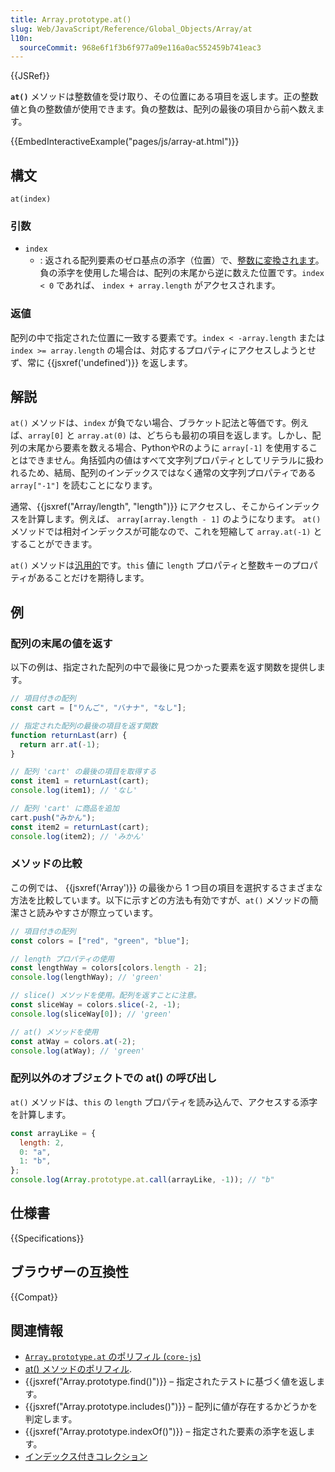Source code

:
 ```yaml
---
title: Array.prototype.at()
slug: Web/JavaScript/Reference/Global_Objects/Array/at
l10n:
  sourceCommit: 968e6f1f3b6f977a09e116a0ac552459b741eac3
---
```


{{JSRef}}

**`at()`** メソッドは整数値を受け取り、その位置にある項目を返します。正の整数値と負の整数値が使用できます。負の整数は、配列の最後の項目から前へ数えます。

{{EmbedInteractiveExample("pages/js/array-at.html")}}

## 構文

```js-nolint
at(index)
```

### 引数

- `index`
  - : 返される配列要素のゼロ基点の添字（位置）で、[整数に変換されます](/ja/docs/Web/JavaScript/Reference/Global_Objects/Number#integer_conversion)。負の添字を使用した場合は、配列の末尾から逆に数えた位置です。`index < 0` であれば、 `index + array.length` がアクセスされます。

### 返値

配列の中で指定された位置に一致する要素です。`index < -array.length` または `index >= array.length` の場合は、対応するプロパティにアクセスしようとせず、常に {{jsxref('undefined')}} を返します。

## 解説

`at()` メソッドは、`index` が負でない場合、ブラケット記法と等価です。例えば、`array[0]` と `array.at(0)` は、どちらも最初の項目を返します。しかし、配列の末尾から要素を数える場合、PythonやRのように `array[-1]` を使用することはできません。角括弧内の値はすべて文字列プロパティとしてリテラルに扱われるため、結局、配列のインデックスではなく通常の文字列プロパティである `array["-1"]` を読むことになります。

通常、{{jsxref("Array/length", "length")}} にアクセスし、そこからインデックスを計算します。例えば、 `array[array.length - 1]` のようになります。 `at()` メソッドでは相対インデックスが可能なので、これを短縮して `array.at(-1)` とすることができます。

`at()` メソッドは[汎用的](/ja/docs/Web/JavaScript/Reference/Global_Objects/Array#generic_array_methods)です。`this` 値に `length` プロパティと整数キーのプロパティがあることだけを期待します。

## 例

### 配列の末尾の値を返す

以下の例は、指定された配列の中で最後に見つかった要素を返す関数を提供します。

```js
// 項目付きの配列
const cart = ["りんご", "バナナ", "なし"];

// 指定された配列の最後の項目を返す関数
function returnLast(arr) {
  return arr.at(-1);
}

// 配列 'cart' の最後の項⽬を取得する
const item1 = returnLast(cart);
console.log(item1); // 'なし'

// 配列 'cart' に商品を追加
cart.push("みかん");
const item2 = returnLast(cart);
console.log(item2); // 'みかん'
```

### メソッドの比較

この例では、 {{jsxref('Array')}} の最後から 1 つ目の項目を選択するさまざまな方法を比較しています。以下に示すどの方法も有効ですが、`at()` メソッドの簡潔さと読みやすさが際立っています。

```js
// 項目付きの配列
const colors = ["red", "green", "blue"];

// length プロパティの使用
const lengthWay = colors[colors.length - 2];
console.log(lengthWay); // 'green'

// slice() メソッドを使用。配列を返すことに注意。
const sliceWay = colors.slice(-2, -1);
console.log(sliceWay[0]); // 'green'

// at() メソッドを使用
const atWay = colors.at(-2);
console.log(atWay); // 'green'
```

### 配列以外のオブジェクトでの at() の呼び出し

`at()` メソッドは、`this` の `length` プロパティを読み込んで、アクセスする添字を計算します。

```js
const arrayLike = {
  length: 2,
  0: "a",
  1: "b",
};
console.log(Array.prototype.at.call(arrayLike, -1)); // "b"
```

## 仕様書

{{Specifications}}

## ブラウザーの互換性

{{Compat}}

## 関連情報

- [`Array.prototype.at` のポリフィル (`core-js`)](https://github.com/zloirock/core-js#relative-indexing-method)
- [at() メソッドのポリフィル](https://github.com/tc39/proposal-relative-indexing-method#polyfill).
- {{jsxref("Array.prototype.find()")}} – 指定されたテストに基づく値を返します。
- {{jsxref("Array.prototype.includes()")}} – 配列に値が存在するかどうかを判定します。
- {{jsxref("Array.prototype.indexOf()")}} – 指定された要素の添字を返します。
- [インデックス付きコレクション](/ja/docs/Web/JavaScript/Guide/Indexed_collections)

- _Work item_: Pick from the records each line that contains the word "green" and show it.

- _Result of this exercise_:
const colors = ["red", "green", "blue"];
console.log(lengthWay); // 'green'
console.log(sliceWay[0]); // 'green'
console.log(atWay); // 'green'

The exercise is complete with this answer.